Мы встретились глазами. Посреди лба зияла впадина — кость стёрта бесконечными ударами.
Она прошептала первые восемь слов, что я слышал от неё до прошлой ночи:
Я покачал головой. Она разочарованно вздохнула.
Через год сцена повторилась. И так год за годом.
Перед отъездом в колледж Энтони признался в любви. «Мы предназначены, идеальные дети, умрём вместе» — всё в таком духе.
Я мягко объяснил: романтики во мне нет, это не его вина. Он не принял. Называл «заносчивой сукой», швырнул стул в окно и исчез на пять лет.
Неделю назад умер отец, и я вернулась в родной город. Кофемашина сломалась — пришлось на главную улицу. Там я столкнулась с Энтони.
Я едва узнала его: мускулы Геракла, волосы зализаны едким гелем, очков нет — лазерная коррекция.
Тьма всё ещё была в нём, но он научился прятать её.
Вчера мы ужинали и пили вино. Платонически, я подчёркивала. Он смеялся: придёт ли мой "бойфренд" бить ему морду? Я вновь пояснила: я одна.
Он пригласил посмотреть дом. Два этажа кирпича. Вошли: маленький тамбур, длинная лестница к роскошному фойе. Я заметила, как он что‑то нажал на панели охраны у двери и как щёлкнул замок.
Час болтали на кожаном диване.
Я собралась уходить. Он стал зажигать пять толстых свечей.
«Энтони, поздно, мне пора», — сказала я. Он молчал, лишь зажигал фитиль.
От двери не отходил запах беды. Я потянулась к ручке — заперто. Замка не видно.
«Энтони? Открой, пожалуйста». Тишина. Свет погас.
Паника вспыхнула, как кислота в грудной клетке. В сумке — телефон.

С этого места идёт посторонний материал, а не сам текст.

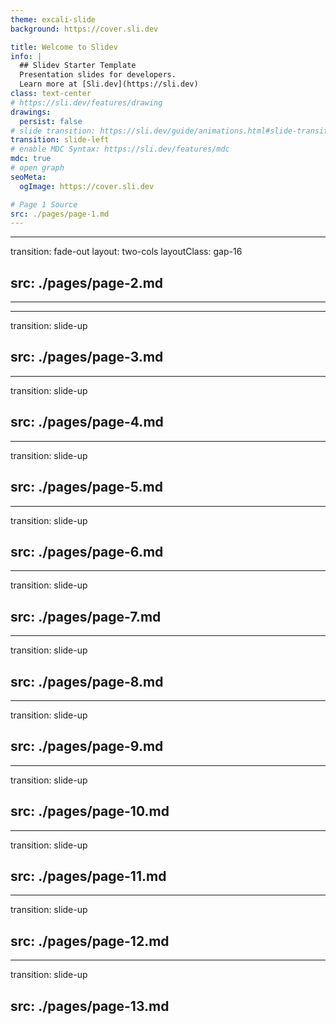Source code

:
 ```yaml
---
theme: excali-slide
background: https://cover.sli.dev

title: Welcome to Slidev
info: |
  ## Slidev Starter Template
  Presentation slides for developers.
  Learn more at [Sli.dev](https://sli.dev)
class: text-center
# https://sli.dev/features/drawing
drawings:
  persist: false
# slide transition: https://sli.dev/guide/animations.html#slide-transitions
transition: slide-left
# enable MDC Syntax: https://sli.dev/features/mdc
mdc: true
# open graph
seoMeta:
  ogImage: https://cover.sli.dev

# Page 1 Source
src: ./pages/page-1.md
---
```


---
transition: fade-out
layout: two-cols
layoutClass: gap-16

src: ./pages/page-2.md
---
---

---
transition: slide-up

src: ./pages/page-3.md
---

---
transition: slide-up

src: ./pages/page-4.md
---

---
transition: slide-up

src: ./pages/page-5.md
---

---
transition: slide-up

src: ./pages/page-6.md
---

---
transition: slide-up

src: ./pages/page-7.md
---

---
transition: slide-up

src: ./pages/page-8.md
---

---
transition: slide-up

src: ./pages/page-9.md
---

---
transition: slide-up

src: ./pages/page-10.md
---

---
transition: slide-up

src: ./pages/page-11.md
---

---
transition: slide-up

src: ./pages/page-12.md
---

---
transition: slide-up

src: ./pages/page-13.md
---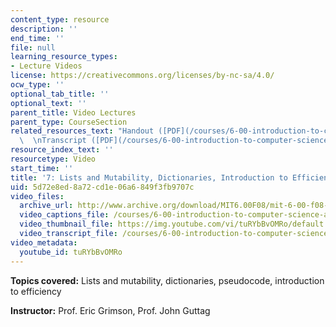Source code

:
 ```yaml
---
content_type: resource
description: ''
end_time: ''
file: null
learning_resource_types:
- Lecture Videos
license: https://creativecommons.org/licenses/by-nc-sa/4.0/
ocw_type: ''
optional_tab_title: ''
optional_text: ''
parent_title: Video Lectures
parent_type: CourseSection
related_resources_text: "Handout ([PDF](/courses/6-00-introduction-to-computer-science-and-programming-fall-2008/resources/lec7))\
  \  \nTranscript ([PDF](/courses/6-00-introduction-to-computer-science-and-programming-fall-2008/resources/6-00f08-l07))"
resource_index_text: ''
resourcetype: Video
start_time: ''
title: '7: Lists and Mutability, Dictionaries, Introduction to Efficiency'
uid: 5d72e8ed-8a72-cd1e-06a6-849f3fb9707c
video_files:
  archive_url: http://www.archive.org/download/MIT6.00F08/mit-6-00-f08-lec07_300k.mp4
  video_captions_file: /courses/6-00-introduction-to-computer-science-and-programming-fall-2008/35f9ffa69fd85bc58a71caec7236564f_tuRYbBvOMRo.vtt
  video_thumbnail_file: https://img.youtube.com/vi/tuRYbBvOMRo/default.jpg
  video_transcript_file: /courses/6-00-introduction-to-computer-science-and-programming-fall-2008/7fefedbdce370370db3afd46320316fe_tuRYbBvOMRo.pdf
video_metadata:
  youtube_id: tuRYbBvOMRo
---
```


**Topics covered:** Lists and mutability, dictionaries, pseudocode, introduction to efficiency

**Instructor:** Prof. Eric Grimson, Prof. John Guttag

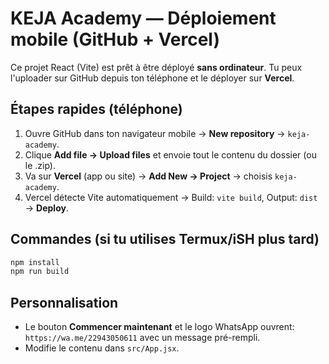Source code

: 
# KEJA Academy — Déploiement mobile (GitHub + Vercel)

Ce projet React (Vite) est prêt à être déployé **sans ordinateur**.
Tu peux l'uploader sur GitHub depuis ton téléphone et le déployer sur **Vercel**.

## Étapes rapides (téléphone)
1. Ouvre GitHub dans ton navigateur mobile → **New repository** → `keja-academy`.
2. Clique **Add file → Upload files** et envoie tout le contenu du dossier (ou le .zip).
3. Va sur **Vercel** (app ou site) → **Add New → Project** → choisis `keja-academy`.
4. Vercel détecte Vite automatiquement → Build: `vite build`, Output: `dist` → **Deploy**.

## Commandes (si tu utilises Termux/iSH plus tard)
```bash
npm install
npm run build
```

## Personnalisation
- Le bouton **Commencer maintenant** et le logo WhatsApp ouvrent: `https://wa.me/22943050611` avec un message pré-rempli.
- Modifie le contenu dans `src/App.jsx`.
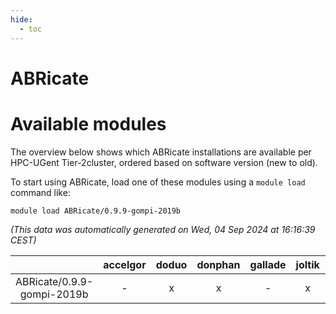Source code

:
 ```yaml
---
hide:
  - toc
---
```


ABRicate
========

# Available modules


The overview below shows which ABRicate installations are available per HPC-UGent Tier-2cluster, ordered based on software version (new to old).

To start using ABRicate, load one of these modules using a `module load` command like:

```shell
module load ABRicate/0.9.9-gompi-2019b
```

*(This data was automatically generated on Wed, 04 Sep 2024 at 16:16:39 CEST)*  

| |accelgor|doduo|donphan|gallade|joltik|shinx|skitty|
| :---: | :---: | :---: | :---: | :---: | :---: | :---: | :---: |
|ABRicate/0.9.9-gompi-2019b|-|x|x|-|x|-|x|
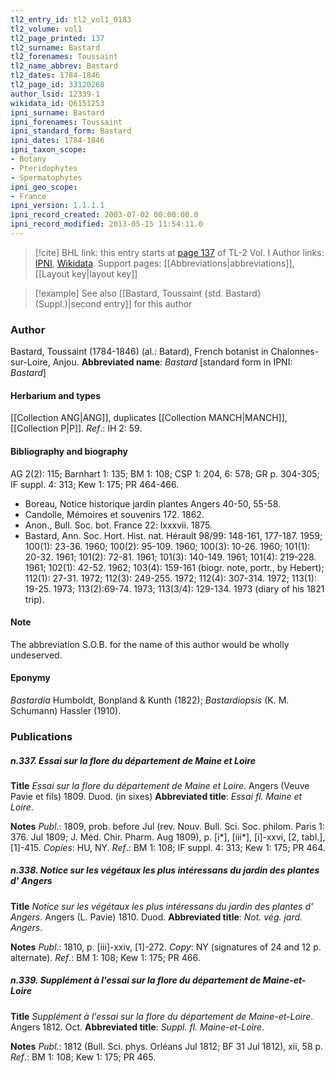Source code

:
 ```yaml
---
tl2_entry_id: tl2_vol1_0183
tl2_volume: vol1
tl2_page_printed: 137
tl2_surname: Bastard
tl2_forenames: Toussaint
tl2_name_abbrev: Bastard
tl2_dates: 1784-1846
tl2_page_id: 33120268
author_lsid: 12339-1
wikidata_id: Q6151253
ipni_surname: Bastard
ipni_forenames: Toussaint
ipni_standard_form: Bastard
ipni_dates: 1784-1846
ipni_taxon_scope: 
- Botany
- Pteridophytes
- Spermatophytes
ipni_geo_scope: 
- France
ipni_version: 1.1.1.1
ipni_record_created: 2003-07-02 00:00:00.0
ipni_record_modified: 2013-05-15 11:54:11.0
---
```


> [!cite] BHL link: this entry starts at [page 137](https://www.biodiversitylibrary.org/page/33120268) of TL-2 Vol. I
> Author links: [IPNI](https://www.ipni.org/a/12339-1), [Wikidata](https://www.wikidata.org/wiki/Q6151253). Support pages: [[Abbreviations|abbreviations]], [[Layout key|layout key]]

> [!example] See also [[Bastard, Toussaint {std. Bastard} (Suppl.)|second entry]] for this author

### Author

Bastard, Toussaint (1784-1846) (al.: Batard), French botanist in Chalonnes-sur-Loire, Anjou. 
**Abbreviated name**: *Bastard* \[standard form in IPNI: *Bastard*\]

#### Herbarium and types

[[Collection ANG|ANG]], duplicates [[Collection MANCH|MANCH]], [[Collection P|P]].
*Ref*.: IH 2: 59.

#### Bibliography and biography

AG 2(2): 115; Barnhart 1: 135; BM 1: 108; CSP 1: 204, 6: 578; GR p. 304-305; IF suppl. 4: 313; Kew 1: 175; PR 464-466.
- Boreau, Notice historique jardin plantes Angers 40-50, 55-58.
- Candolle, Mémoires et souvenirs 172. 1862.
- Anon., Bull. Soc. bot. France 22: lxxxvii. 1875.
- Bastard, Ann. Soc. Hort. Hist. nat. Hérault 98/99: 148-161, 177-187. 1959; 100(1): 23-36. 1960; 100(2): 95-109. 1960; 100(3): 10-26. 1960; 101(1): 20-32. 1961; 101(2): 72-81. 1961; 101(3): 140-149. 1961; 101(4): 219-228. 1961; 102(1): 42-52. 1962; 103(4): 159-161 (biogr. note, portr., by Hebert); 112(1): 27-31. 1972; 112(3): 249-255. 1972; 112(4): 307-314. 1972; 113(1): 19-25. 1973; 113(2):69-74. 1973; 113(3/4): 129-134. 1973 (diary of his 1821 trip).

#### Note

The abbreviation S.O.B. for the name of this author would be wholly undeserved.

#### Eponymy

*Bastardia* Humboldt, Bonpland & Kunth (1822); *Bastardiopsis* (K. M. Schumann) Hassler (1910).

### Publications

##### n.337. Essai sur la flore du département de Maine et Loire

**Title**
*Essai sur la flore du département de Maine et Loire*. Angers (Veuve Pavie et fils) 1809. Duod. (in sixes)
**Abbreviated title**: *Essai fl. Maine et Loire*.

**Notes**
*Publ*.: 1809, prob. before Jul (rev. Nouv. Bull. Sci. Soc. philom. Paris 1: 376. Jul 1809; J. Méd. Chir. Pharm. Aug 1809), p. \[i\*\], \[iii\*\], \[i\]-xxvi, \[2, tabl.\], \[1\]-415. *Copies*: HU, NY.
*Ref*.: BM 1: 108; IF suppl. 4: 313; Kew 1: 175; PR 464.

##### n.338. Notice sur les végétaux les plus intéressans du jardin des plantes d' Angers

**Title**
*Notice sur les végétaux les plus intéressans du jardin des plantes d' Angers*. Angers (L. Pavie) 1810. Duod.
**Abbreviated title**: *Not. vég. jard. Angers*.

**Notes**
*Publ*.: 1810, p. \[iii\]-xxiv, \[1\]-272. *Copy*: NY (signatures of 24 and 12 p. alternate).
*Ref*.: BM 1: 108; Kew 1: 175; PR 466.

##### n.339. Supplément à l'essai sur la flore du département de Maine-et-Loire

**Title**
*Supplément à l'essai sur la flore du département de Maine-et-Loire*. Angers 1812. Oct.
**Abbreviated title**: *Suppl. fl. Maine-et-Loire*.

**Notes**
*Publ*.: 1812 (Bull. Sci. phys. Orléans Jul 1812; BF 31 Jul 1812), xii, 58 p.
*Ref*.: BM 1: 108; Kew 1: 175; PR 465.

Грохот шагов. Он схватил меня за ворот, рванул вниз. Нос ударился о кромку ступени, вспышка боли. Он прижал меня к полу, колени на локтях, пальцы сомкнулись на горле.
Сознание ускользало. В последний момент я подумала о любимой картине.
«Ide побеждает Тарандоса».
Хотела умереть, чтобы её красота осталась в голове.
Вдруг — хруст плоти и хрип. Его руки разжались. В его шее торчал зубчатый кинжал. Рукоять сжимала чужая рука, выросшая из моего груди. Через миг и рука, и клинок исчезли. Я столкнула его; свечи упали на плед — вспыхнул костёр.
Я кинулась к двери — заперто. На панели — четыре звёздочки.
Пробую свой день рождения — неверно. Одна попытка ушла.
Пробую день рождения Энтони — неверно. Ещё одна.
Пламя ревёт этажом выше. И тут я услышала. Или поняла. Стук в стене за спиной.
Кнопка «ОТКРЫТЬ», рывок ручки — и я рухнула на улицу.
Вернувшись прошлой ночью, вскоре после смерти Энтони, я почувствовала перемены.
Женщина выползла, я встретила её у лестницы.
«Почему я не ощущала, что Энтони умрёт?»
Она обвилась вокруг, её рот был открыт, слова лились без движения губ:
«Потому что он не должен был умереть прошлой ночью. Умереть должна была ты. Это было написано. Невозможно предвидеть то, что не записано».
«Но я вмешалась. Иначе ты никогда не дошла бы до галереи. Это стоило труда, но мы справились».
«Готова увидеть, что внизу?»
Стрелка над лифтом вспыхнула красным, прозвенел сигнал.
Двери раскрылись — внутри стояло безголовое женское тело в серебристом коктейльном платье, из‑под которого торчали края окровавленной больничной сорочки. В руке — шар с надписью «С Днём Рождения!».
Голова со спинным хвостом скользнула вперёд, взобралась на тело и соединалась с ним, как штекер.
Я вошла. Внутри всё сияло, словно зеркала. Впервые я увидела себя в галерее.
Я была гораздо старше, чем во сне наяву.
Может, галерея никогда не была сном. Может, это предвидение.
Видение будущего: гигантский мраморный гроб над руинами вечно пылающего города. Алтарь новым богам новой эры.
Женщина повернулась ко мне и прошептала:
«Если проснёшься раньше, ничего. Теперь ты в безопасности. Мы можем пытаться каждую ночь без страха. Рано или поздно ты переступишь апофеотический порог. Мы воплотим всё это, моя одноногая Валькирия, моя тёмно‑красная луна.